Task instructions —
Your answer should reproduce every line of the material in which the word "我们会调用你" occurs.

Dataset excerpts —
--
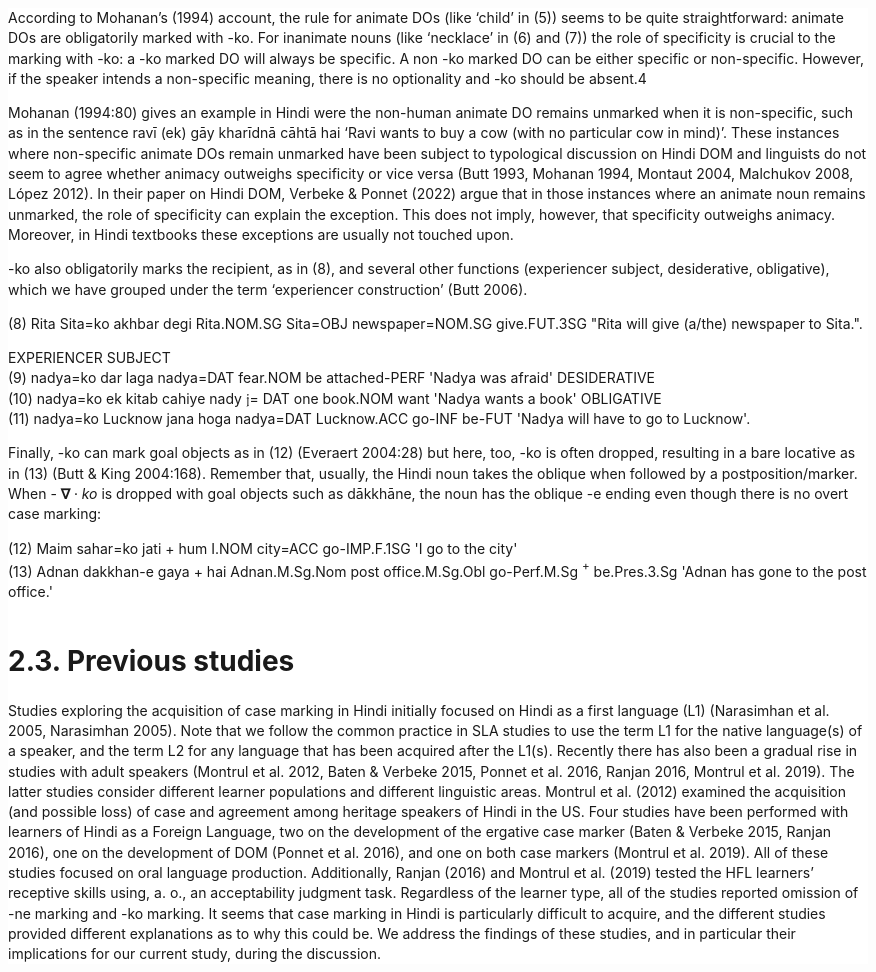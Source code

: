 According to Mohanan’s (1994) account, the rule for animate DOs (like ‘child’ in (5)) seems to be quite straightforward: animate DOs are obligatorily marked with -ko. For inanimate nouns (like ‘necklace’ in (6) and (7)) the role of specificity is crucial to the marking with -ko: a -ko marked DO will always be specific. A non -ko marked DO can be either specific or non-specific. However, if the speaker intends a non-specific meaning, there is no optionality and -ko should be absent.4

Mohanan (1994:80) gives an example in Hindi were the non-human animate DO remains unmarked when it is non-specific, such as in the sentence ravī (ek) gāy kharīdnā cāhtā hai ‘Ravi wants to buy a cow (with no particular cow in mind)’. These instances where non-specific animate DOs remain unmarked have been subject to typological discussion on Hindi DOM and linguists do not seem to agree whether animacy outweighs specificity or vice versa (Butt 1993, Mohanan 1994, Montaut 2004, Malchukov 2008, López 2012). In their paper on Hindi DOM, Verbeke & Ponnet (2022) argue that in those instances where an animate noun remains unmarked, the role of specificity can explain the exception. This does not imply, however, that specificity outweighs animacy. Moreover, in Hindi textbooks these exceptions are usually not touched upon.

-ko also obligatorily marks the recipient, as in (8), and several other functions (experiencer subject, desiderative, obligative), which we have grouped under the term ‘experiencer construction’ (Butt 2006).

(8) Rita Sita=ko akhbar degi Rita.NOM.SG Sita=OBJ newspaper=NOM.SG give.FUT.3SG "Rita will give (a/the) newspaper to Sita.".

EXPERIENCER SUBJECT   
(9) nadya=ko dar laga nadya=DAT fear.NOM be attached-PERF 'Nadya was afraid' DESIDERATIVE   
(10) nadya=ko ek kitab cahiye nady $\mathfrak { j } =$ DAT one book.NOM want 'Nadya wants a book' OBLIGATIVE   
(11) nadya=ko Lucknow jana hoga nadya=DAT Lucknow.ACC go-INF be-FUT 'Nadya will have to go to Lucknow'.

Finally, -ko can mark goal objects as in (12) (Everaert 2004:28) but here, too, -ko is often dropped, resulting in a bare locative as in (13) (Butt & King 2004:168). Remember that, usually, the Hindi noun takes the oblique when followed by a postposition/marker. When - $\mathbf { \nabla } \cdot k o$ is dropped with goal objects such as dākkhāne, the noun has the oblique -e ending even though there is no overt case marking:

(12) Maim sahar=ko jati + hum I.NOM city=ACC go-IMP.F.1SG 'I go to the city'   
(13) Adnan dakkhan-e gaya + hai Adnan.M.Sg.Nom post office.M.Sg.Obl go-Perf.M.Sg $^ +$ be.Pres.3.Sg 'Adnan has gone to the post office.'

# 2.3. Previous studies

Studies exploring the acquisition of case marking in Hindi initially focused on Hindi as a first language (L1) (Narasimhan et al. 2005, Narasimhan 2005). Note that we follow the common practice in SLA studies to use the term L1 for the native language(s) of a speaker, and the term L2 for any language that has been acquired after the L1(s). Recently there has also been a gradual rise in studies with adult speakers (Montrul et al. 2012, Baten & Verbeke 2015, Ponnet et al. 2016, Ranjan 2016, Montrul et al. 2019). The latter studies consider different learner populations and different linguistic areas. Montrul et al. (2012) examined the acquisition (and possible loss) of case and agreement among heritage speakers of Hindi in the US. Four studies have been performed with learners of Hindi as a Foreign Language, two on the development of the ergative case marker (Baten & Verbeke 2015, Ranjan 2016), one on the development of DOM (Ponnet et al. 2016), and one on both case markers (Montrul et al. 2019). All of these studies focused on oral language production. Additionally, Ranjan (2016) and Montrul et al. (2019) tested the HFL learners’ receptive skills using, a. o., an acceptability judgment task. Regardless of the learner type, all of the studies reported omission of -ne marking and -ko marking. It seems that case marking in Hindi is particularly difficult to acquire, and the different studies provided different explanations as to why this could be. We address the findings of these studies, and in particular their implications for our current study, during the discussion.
--
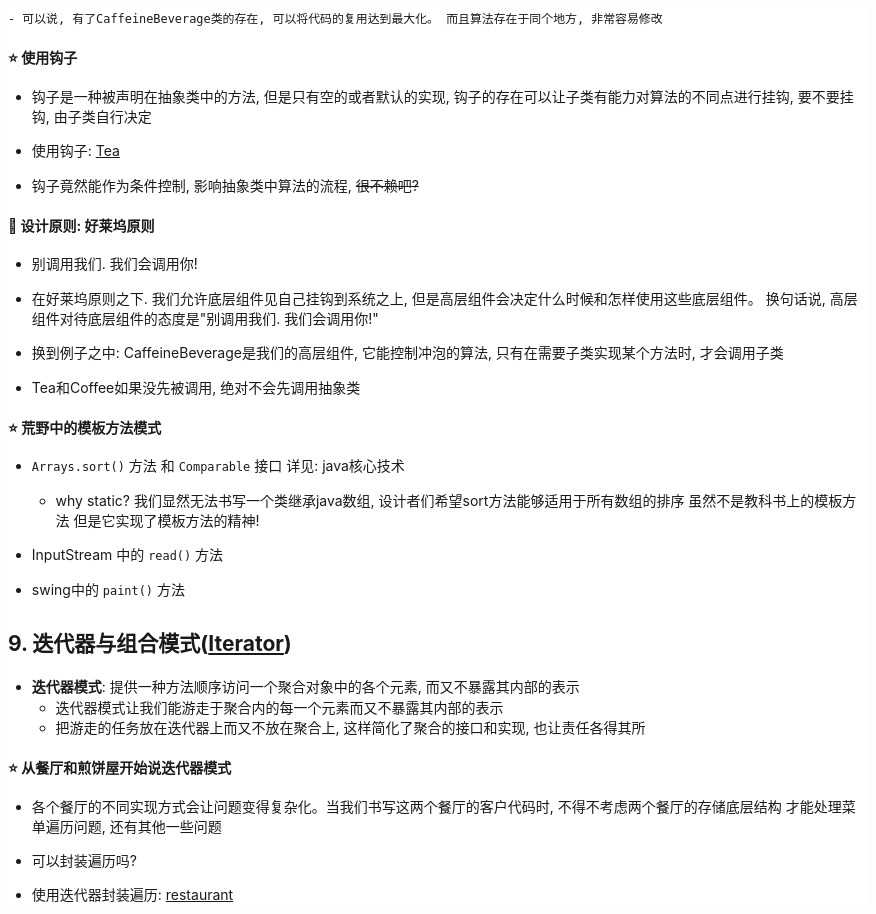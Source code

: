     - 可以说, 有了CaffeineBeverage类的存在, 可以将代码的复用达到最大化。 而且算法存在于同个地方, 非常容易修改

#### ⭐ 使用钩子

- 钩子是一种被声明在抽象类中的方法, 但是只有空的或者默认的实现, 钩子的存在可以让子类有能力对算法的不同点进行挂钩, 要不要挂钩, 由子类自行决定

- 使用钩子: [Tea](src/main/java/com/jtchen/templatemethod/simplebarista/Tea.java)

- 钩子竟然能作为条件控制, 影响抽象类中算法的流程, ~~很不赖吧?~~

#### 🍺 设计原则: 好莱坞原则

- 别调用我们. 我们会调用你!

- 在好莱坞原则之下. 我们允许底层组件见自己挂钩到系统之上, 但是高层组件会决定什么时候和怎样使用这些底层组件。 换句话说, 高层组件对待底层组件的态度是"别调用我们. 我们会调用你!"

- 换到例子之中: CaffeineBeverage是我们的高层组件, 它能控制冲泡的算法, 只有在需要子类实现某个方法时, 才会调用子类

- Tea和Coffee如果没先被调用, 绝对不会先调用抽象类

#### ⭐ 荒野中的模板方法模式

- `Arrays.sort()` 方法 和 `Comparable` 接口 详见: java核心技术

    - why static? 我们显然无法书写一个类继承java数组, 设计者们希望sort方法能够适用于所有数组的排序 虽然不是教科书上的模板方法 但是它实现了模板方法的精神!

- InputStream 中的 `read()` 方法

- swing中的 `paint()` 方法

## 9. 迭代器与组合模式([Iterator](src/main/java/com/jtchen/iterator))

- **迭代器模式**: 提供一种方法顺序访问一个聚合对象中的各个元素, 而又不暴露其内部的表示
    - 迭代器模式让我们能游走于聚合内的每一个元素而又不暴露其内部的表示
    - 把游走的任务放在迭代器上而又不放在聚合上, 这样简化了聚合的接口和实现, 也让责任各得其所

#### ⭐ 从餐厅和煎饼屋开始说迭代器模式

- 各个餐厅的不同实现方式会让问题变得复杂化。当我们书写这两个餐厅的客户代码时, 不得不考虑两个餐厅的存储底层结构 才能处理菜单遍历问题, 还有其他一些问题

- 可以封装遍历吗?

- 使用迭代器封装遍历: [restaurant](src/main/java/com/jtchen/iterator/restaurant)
--
Written response —
- 别调用我们. 我们会调用你!
- 在好莱坞原则之下. 我们允许底层组件见自己挂钩到系统之上, 但是高层组件会决定什么时候和怎样使用这些底层组件。 换句话说, 高层组件对待底层组件的态度是"别调用我们. 我们会调用你!"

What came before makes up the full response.